_Task input_.
• • • • •
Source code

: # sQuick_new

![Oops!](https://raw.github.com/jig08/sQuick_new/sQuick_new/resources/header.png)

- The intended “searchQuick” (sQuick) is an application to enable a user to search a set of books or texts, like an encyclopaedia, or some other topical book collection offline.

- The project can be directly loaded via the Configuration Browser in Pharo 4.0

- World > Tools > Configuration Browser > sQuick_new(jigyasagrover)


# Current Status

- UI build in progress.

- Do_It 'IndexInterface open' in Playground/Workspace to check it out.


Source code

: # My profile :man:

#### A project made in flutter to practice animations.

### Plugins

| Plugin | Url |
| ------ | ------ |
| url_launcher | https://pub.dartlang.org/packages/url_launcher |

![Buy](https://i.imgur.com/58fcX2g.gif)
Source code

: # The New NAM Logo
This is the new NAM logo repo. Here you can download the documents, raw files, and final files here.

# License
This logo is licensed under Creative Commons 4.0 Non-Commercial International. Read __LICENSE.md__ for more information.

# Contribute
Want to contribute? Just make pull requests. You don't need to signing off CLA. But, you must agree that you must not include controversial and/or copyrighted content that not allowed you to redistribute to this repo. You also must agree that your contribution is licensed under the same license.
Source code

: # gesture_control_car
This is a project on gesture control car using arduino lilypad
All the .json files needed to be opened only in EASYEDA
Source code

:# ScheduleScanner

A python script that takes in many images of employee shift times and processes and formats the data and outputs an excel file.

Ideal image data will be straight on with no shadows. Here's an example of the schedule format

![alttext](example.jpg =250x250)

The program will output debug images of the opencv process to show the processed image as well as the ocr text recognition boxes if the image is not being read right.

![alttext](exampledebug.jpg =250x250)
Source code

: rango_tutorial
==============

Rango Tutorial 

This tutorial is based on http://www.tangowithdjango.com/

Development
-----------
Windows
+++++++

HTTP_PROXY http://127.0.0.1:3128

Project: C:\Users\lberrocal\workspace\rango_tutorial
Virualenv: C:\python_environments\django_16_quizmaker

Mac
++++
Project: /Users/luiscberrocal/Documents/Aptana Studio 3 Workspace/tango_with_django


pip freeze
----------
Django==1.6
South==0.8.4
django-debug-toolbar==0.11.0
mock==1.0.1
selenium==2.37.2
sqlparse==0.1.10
• • • • •
_Brief_.
Look over the records. Copy the lines that include the word "Configuration".

_Exercise solution_.
- The project can be directly loaded via the Configuration Browser in Pharo 4.0
- World > Tools > Configuration Browser > sQuick_new(jigyasagrover)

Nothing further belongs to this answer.